Material supplied:
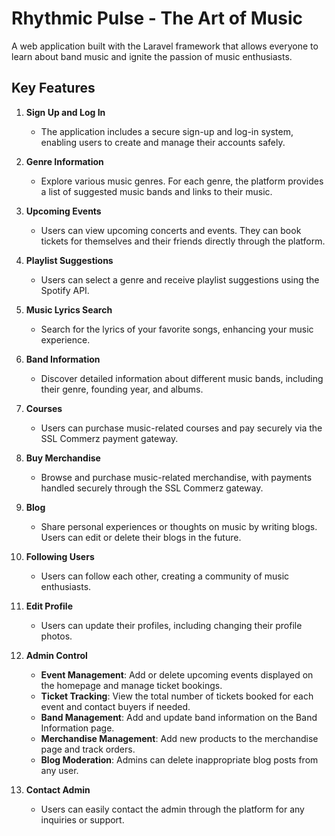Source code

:# Rhythmic Pulse - The Art of Music

A web application built with the Laravel framework that allows everyone to learn about band music and ignite the passion of music enthusiasts.

## Key Features

1. **Sign Up and Log In**  
   - The application includes a secure sign-up and log-in system, enabling users to create and manage their accounts safely.

2. **Genre Information**  
   - Explore various music genres. For each genre, the platform provides a list of suggested music bands and links to their music.

3. **Upcoming Events**  
   - Users can view upcoming concerts and events. They can book tickets for themselves and their friends directly through the platform.

4. **Playlist Suggestions**  
   - Users can select a genre and receive playlist suggestions using the Spotify API.

5. **Music Lyrics Search**  
   - Search for the lyrics of your favorite songs, enhancing your music experience.

6. **Band Information**  
   - Discover detailed information about different music bands, including their genre, founding year, and albums.

7. **Courses**  
   - Users can purchase music-related courses and pay securely via the SSL Commerz payment gateway.

8. **Buy Merchandise**  
   - Browse and purchase music-related merchandise, with payments handled securely through the SSL Commerz gateway.

9. **Blog**  
   - Share personal experiences or thoughts on music by writing blogs. Users can edit or delete their blogs in the future.

10. **Following Users**  
    - Users can follow each other, creating a community of music enthusiasts.

11. **Edit Profile**  
    - Users can update their profiles, including changing their profile photos.

12. **Admin Control**  
    - **Event Management**: Add or delete upcoming events displayed on the homepage and manage ticket bookings.
    - **Ticket Tracking**: View the total number of tickets booked for each event and contact buyers if needed.
    - **Band Management**: Add and update band information on the Band Information page.
    - **Merchandise Management**: Add new products to the merchandise page and track orders.
    - **Blog Moderation**: Admins can delete inappropriate blog posts from any user.

13. **Contact Admin**  
    - Users can easily contact the admin through the platform for any inquiries or support.

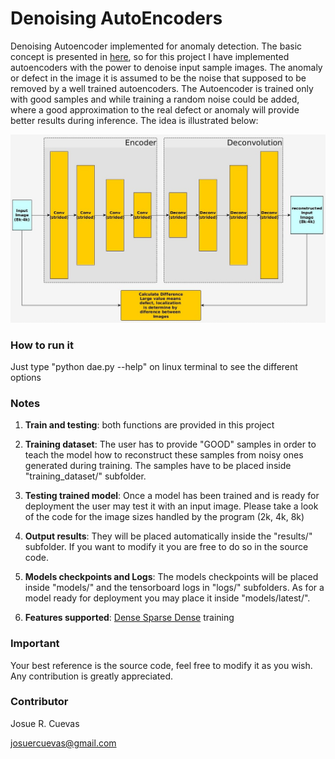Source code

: # Denoising AutoEncoders

Denoising Autoencoder implemented for anomaly detection. The basic concept is presented in [here](https://en.wikipedia.org/wiki/Anomaly_detection), so for this project I have implemented autoencoders with the power to denoise input sample images. The anomaly or defect in the image it is assumed to be the noise that supposed to be removed by a well trained autoencoders. The Autoencoder is trained only with good samples and while training a random noise could be added, where a good approximation to the real defect or anomaly will provide better results during inference. The idea is illustrated below:

![model](main_idea.jpg)

### How to run it

Just type "python dae.py --help" on linux terminal to see the different options

### Notes

1. **Train and testing**: both functions are provided in this project

2. **Training dataset**: The user has to provide "GOOD" samples in order to teach the model how to reconstruct these samples from noisy ones generated during training. The samples have to be placed inside "training_dataset/" subfolder.

3. **Testing trained model**: Once a model has been trained and is ready for deployment the user may test it with an input image. Please take a look of the code for the image sizes handled by the program (2k, 4k, 8k)

4. **Output results**: They will be placed automatically inside the "results/" subfolder. If you want to modify it you are free to do so in the source code.

5. **Models checkpoints and Logs**: The models checkpoints will be placed inside "models/" and the tensorboard logs in "logs/" subfolders. As for a model ready for deployment you may place it inside "models/latest/".

6. **Features supported**: [Dense Sparse Dense](https://arxiv.org/abs/1607.04381) training

### Important

Your best reference is the source code, feel free to modify it as you wish. Any contribution is greatly appreciated.

### Contributor

Josue R. Cuevas

josuercuevas@gmail.com
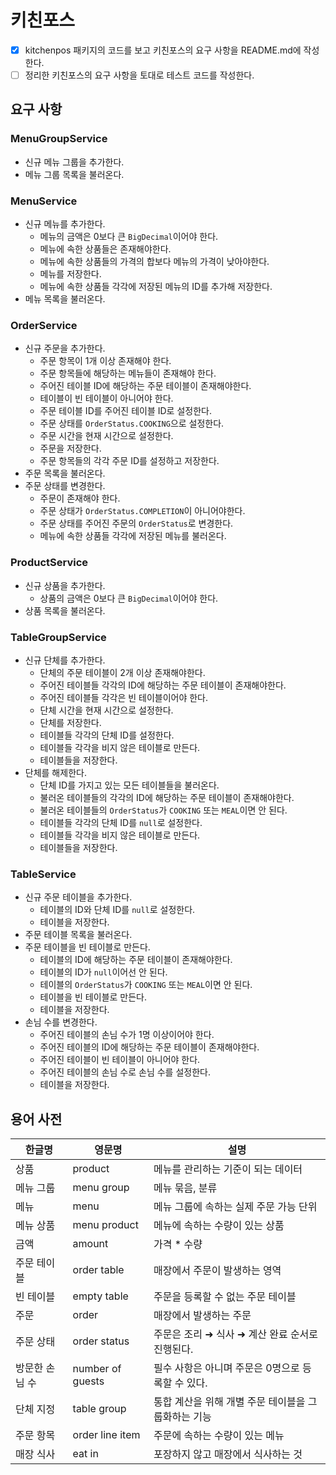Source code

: # 키친포스

- [x] kitchenpos 패키지의 코드를 보고 키친포스의 요구 사항을 README.md에 작성한다. 
- [ ] 정리한 키친포스의 요구 사항을 토대로 테스트 코드를 작성한다. 

## 요구 사항

### MenuGroupService

- 신규 메뉴 그룹을 추가한다.
- 메뉴 그룹 목록을 불러온다.
 
### MenuService

- 신규 메뉴를 추가한다.
  - 메뉴의 금액은 0보다 큰 `BigDecimal`이어야 한다.
  - 메뉴에 속한 상품들은 존재해야한다.
  - 메뉴에 속한 상품들의 가격의 합보다 메뉴의 가격이 낮아야한다.
  - 메뉴를 저장한다.
  - 메뉴에 속한 상품들 각각에 저장된 메뉴의 ID를 추가해 저장한다.
- 메뉴 목록을 불러온다.
 
### OrderService

- 신규 주문을 추가한다.
  - 주문 항목이 1개 이상 존재해야 한다.
  - 주문 항목들에 해당하는 메뉴들이 존재해야 한다.
  - 주어진 테이블 ID에 해당하는 주문 테이블이 존재해야한다.
  - 테이블이 빈 테이블이 아니어야 한다.
  - 주문 테이블 ID를 주어진 테이블 ID로 설정한다.
  - 주문 상태를 `OrderStatus.COOKING`으로 설정한다.
  - 주문 시간을 현재 시간으로 설정한다.
  - 주문을 저장한다.
  - 주문 항목들의 각각 주문 ID를 설정하고 저장한다.
- 주문 목록을 불러온다.
- 주문 상태를 변경한다.
  - 주문이 존재해야 한다.
  - 주문 상태가 `OrderStatus.COMPLETION`이 아니어야한다.
  - 주문 상태를 주어진 주문의 `OrderStatus`로 변경한다.
  - 메뉴에 속한 상품들 각각에 저장된 메뉴를 불러온다.
  
### ProductService

- 신규 상품을 추가한다.
  - 상품의 금액은 0보다 큰 `BigDecimal`이어야 한다. 
- 상품 목록을 불러온다.

### TableGroupService

- 신규 단체를 추가한다.
  - 단체의 주문 테이블이 2개 이상 존재해야한다.
  - 주어진 테이블들 각각의 ID에 해당하는 주문 테이블이 존재해야한다.
  - 주어진 테이블들 각각은 빈 테이블이어야 한다.
  - 단체 시간을 현재 시간으로 설정한다.
  - 단체를 저장한다.
  - 테이블들 각각의 단체 ID를 설정한다.
  - 테이블들 각각을 비지 않은 테이블로 만든다.
  - 테이블들을 저장한다.
- 단체를 해제한다.
  - 단체 ID를 가지고 있는 모든 테이블들을 불러온다.
  - 불러온 테이블들의 각각의 ID에 해당하는 주문 테이블이 존재해야한다.
  - 불러온 테이블들의 `OrderStatus`가 `COOKING` 또는 `MEAL`이면 안 된다.
  - 테이블들 각각의 단체 ID를 `null`로 설정한다.
  - 테이블들 각각을 비지 않은 테이블로 만든다.
  - 테이블들을 저장한다.

### TableService

- 신규 주문 테이블을 추가한다.
  - 테이블의 ID와 단체 ID를 `null`로 설정한다.
  - 테이블을 저장한다.
- 주문 테이블 목록을 불러온다.
- 주문 테이블을 빈 테이블로 만든다.
  - 테이블의 ID에 해당하는 주문 테이블이 존재해야한다.
  - 테이블의 ID가 `null`이어선 안 된다.
  - 테이블의 `OrderStatus`가 `COOKING` 또는 `MEAL`이면 안 된다. 
  - 테이블을 빈 테이블로 만든다.
  - 테이블을 저장한다.
- 손님 수를 변경한다.
  - 주어진 테이블의 손님 수가 1명 이상이어야 한다.
  - 주어진 테이블의 ID에 해당하는 주문 테이블이 존재해야한다.
  - 주어진 테이블이 빈 테이블이 아니어야 한다.
  - 주어진 테이블의 손님 수로 손님 수를 설정한다.
  - 테이블을 저장한다.
  
## 용어 사전

| 한글명 | 영문명 | 설명 |
| --- | --- | --- |
| 상품 | product | 메뉴를 관리하는 기준이 되는 데이터 |
| 메뉴 그룹 | menu group | 메뉴 묶음, 분류 |
| 메뉴 | menu | 메뉴 그룹에 속하는 실제 주문 가능 단위 |
| 메뉴 상품 | menu product | 메뉴에 속하는 수량이 있는 상품 |
| 금액 | amount | 가격 * 수량 |
| 주문 테이블 | order table | 매장에서 주문이 발생하는 영역 |
| 빈 테이블 | empty table | 주문을 등록할 수 없는 주문 테이블 |
| 주문 | order | 매장에서 발생하는 주문 |
| 주문 상태 | order status | 주문은 조리 ➜ 식사 ➜ 계산 완료 순서로 진행된다. |
| 방문한 손님 수 | number of guests | 필수 사항은 아니며 주문은 0명으로 등록할 수 있다. |
| 단체 지정 | table group | 통합 계산을 위해 개별 주문 테이블을 그룹화하는 기능 |
| 주문 항목 | order line item | 주문에 속하는 수량이 있는 메뉴 |
| 매장 식사 | eat in | 포장하지 않고 매장에서 식사하는 것 |
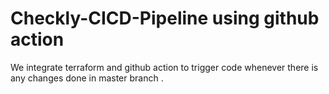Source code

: # Checkly-CICD-Pipeline using github action 
We integrate terraform and github action to trigger code whenever there is any changes done in master branch .
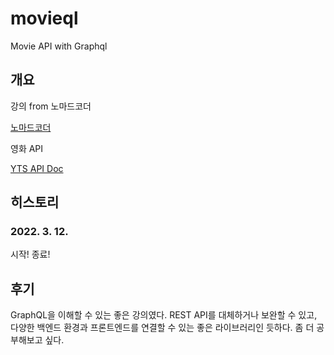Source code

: # movieql

Movie API with Graphql

## 개요

강의 from 노마드코더

[노마드코더](https://nomadcoders.co/)

영화 API

[YTS API Doc](https://yts.mx/api)

## 히스토리

### 2022. 3. 12.

시작! 종료!

## 후기

GraphQL을 이해할 수 있는 좋은 강의였다. REST API를 대체하거나 보완할 수 있고, 다양한 백엔드 환경과 프론트엔드를 연결할 수 있는 좋은 라이브러리인 듯하다. 좀 더 공부해보고 싶다.
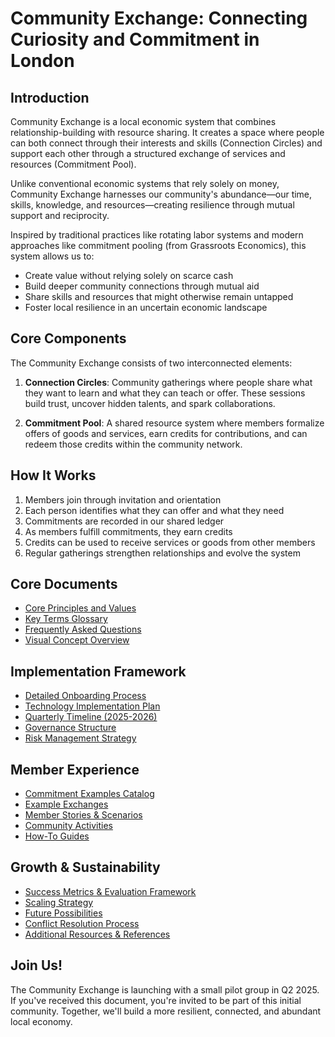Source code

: # Community Exchange: Connecting Curiosity and Commitment in London

## Introduction

Community Exchange is a local economic system that combines relationship-building with resource sharing. It creates a space where people can both connect through their interests and skills (Connection Circles) and support each other through a structured exchange of services and resources (Commitment Pool).

Unlike conventional economic systems that rely solely on money, Community Exchange harnesses our community's abundance—our time, skills, knowledge, and resources—creating resilience through mutual support and reciprocity.

Inspired by traditional practices like rotating labor systems and modern approaches like commitment pooling (from Grassroots Economics), this system allows us to:

- Create value without relying solely on scarce cash
- Build deeper community connections through mutual aid
- Share skills and resources that might otherwise remain untapped
- Foster local resilience in an uncertain economic landscape

## Core Components

The Community Exchange consists of two interconnected elements:

1. **Connection Circles**: Community gatherings where people share what they want to learn and what they can teach or offer. These sessions build trust, uncover hidden talents, and spark collaborations.

2. **Commitment Pool**: A shared resource system where members formalize offers of goods and services, earn credits for contributions, and can redeem those credits within the community network.

## How It Works

1. Members join through invitation and orientation
2. Each person identifies what they can offer and what they need
3. Commitments are recorded in our shared ledger
4. As members fulfill commitments, they earn credits
5. Credits can be used to receive services or goods from other members
6. Regular gatherings strengthen relationships and evolve the system

## Core Documents

- [Core Principles and Values](notes/ics/ccc/archive/v0.1/principles_and_values.md)
- [Key Terms Glossary](notes/ics/ccc/archive/v0.1/glossary.md)
- [Frequently Asked Questions](notes/ics/ccc/archive/v0.1/faq.md)
- [Visual Concept Overview](notes/ics/ccc/archive/v0.1/visual_concept.md)

## Implementation Framework

- [Detailed Onboarding Process](notes/ics/ccc/archive/v0.1/onboarding_process.md)
- [Technology Implementation Plan](notes/ics/ccc/archive/v0.1/technology_implementation.md)
- [Quarterly Timeline (2025-2026)](notes/ics/ccc/archive/v0.1/implementation_timeline.md)
- [Governance Structure](notes/ics/ccc/archive/v0.1/governance_structure.md)
- [Risk Management Strategy](notes/ics/ccc/archive/v0.1/risks_and_mitigation.md)

## Member Experience

- [Commitment Examples Catalog](notes/ics/ccc/archive/v0.1/commitment_examples.md)
- [Example Exchanges](notes/ics/ccc/archive/v0.1/credit_flow_examples.md)
- [Member Stories & Scenarios](notes/ics/ccc/archive/v0.1/testimonial_scenarios.md)
- [Community Activities](notes/ics/ccc/archive/v0.1/community_activities.md)
- [How-To Guides](notes/ics/ccc/archive/v0.1/how_to_guides.md)

## Growth & Sustainability

- [Success Metrics & Evaluation Framework](notes/ics/ccc/archive/v0.1/success_metrics.md)
- [Scaling Strategy](notes/ics/ccc/archive/v0.1/scaling_strategy.md)
- [Future Possibilities](notes/ics/ccc/archive/v0.1/future_possibilities.md)
- [Conflict Resolution Process](notes/ics/ccc/archive/v0.1/conflict_resolution.md)
- [Additional Resources & References](notes/ics/ccc/archive/v0.1/appendix_resources.md)

## Join Us!

The Community Exchange is launching with a small pilot group in Q2 2025. If you've received this document, you're invited to be part of this initial community. Together, we'll build a more resilient, connected, and abundant local economy.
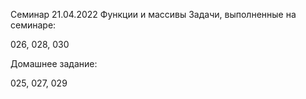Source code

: Семинар 21.04.2022
Функции и массивы
Задачи, выполненные на семинаре:

026, 028, 030

Домашнее задание:

025, 027, 029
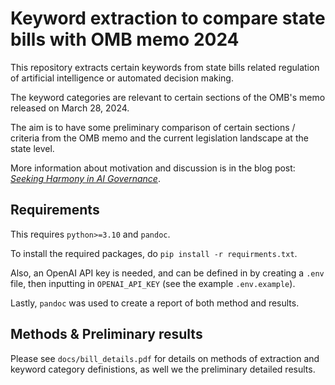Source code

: # Keyword extraction to compare state bills with OMB memo 2024

This repository extracts certain keywords from state bills related regulation of artificial intelligence or automated decision making. 

The keyword categories are relevant to certain sections of the OMB's memo released on March 28, 2024.

The aim is to have some preliminary comparison of certain sections / criteria from the OMB memo and the current legislation landscape at the state level.

More information about motivation and discussion is in the blog post: [*Seeking Harmony in AI Governance*](https://cntr.substack.com/p/seeking-harmony-in-ai-governance).

## Requirements

This requires `python>=3.10` and `pandoc`.

To install the required packages, do `pip install -r requirments.txt`.

Also, an OpenAI API key is needed, and can be defined in by creating a `.env` file, then inputting in `OPENAI_API_KEY` (see the example `.env.example`). 

Lastly, `pandoc` was used to create a report of both method and results.

## Methods & Preliminary results

Please see `docs/bill_details.pdf` for details on methods of extraction and keyword category definistions, as well we the preliminary detailed results.
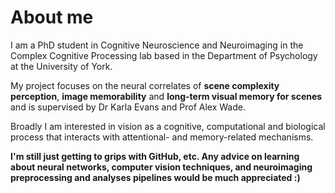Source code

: # About me
I am a PhD student in Cognitive Neuroscience and Neuroimaging in the Complex Cognitive Processing lab based in the Department of Psychology at the University of York.

My project focuses on the neural correlates of **scene complexity perception**, **image memorability** and **long-term visual memory for scenes** and is supervised by Dr Karla Evans and Prof Alex Wade.

Broadly I am interested in vision as a cognitive, computational and biological process that interacts with attentional- and memory-related mechanisms.

**I'm still just getting to grips with GitHub, etc. Any advice on learning about neural networks, computer vision techniques, and neuroimaging preprocessing and analyses pipelines would be much appreciated :)**
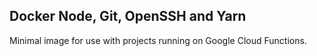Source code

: Docker Node, Git, OpenSSH and Yarn
----------------------------------

Minimal image for use with projects running on Google Cloud Functions.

Your assignment: Going back over the entries above, copy word for word every line from the one that has "## Core Components" on through the one that has "The Community Exchange consists".

Completed exercise:
## Core Components

The Community Exchange consists of two interconnected elements:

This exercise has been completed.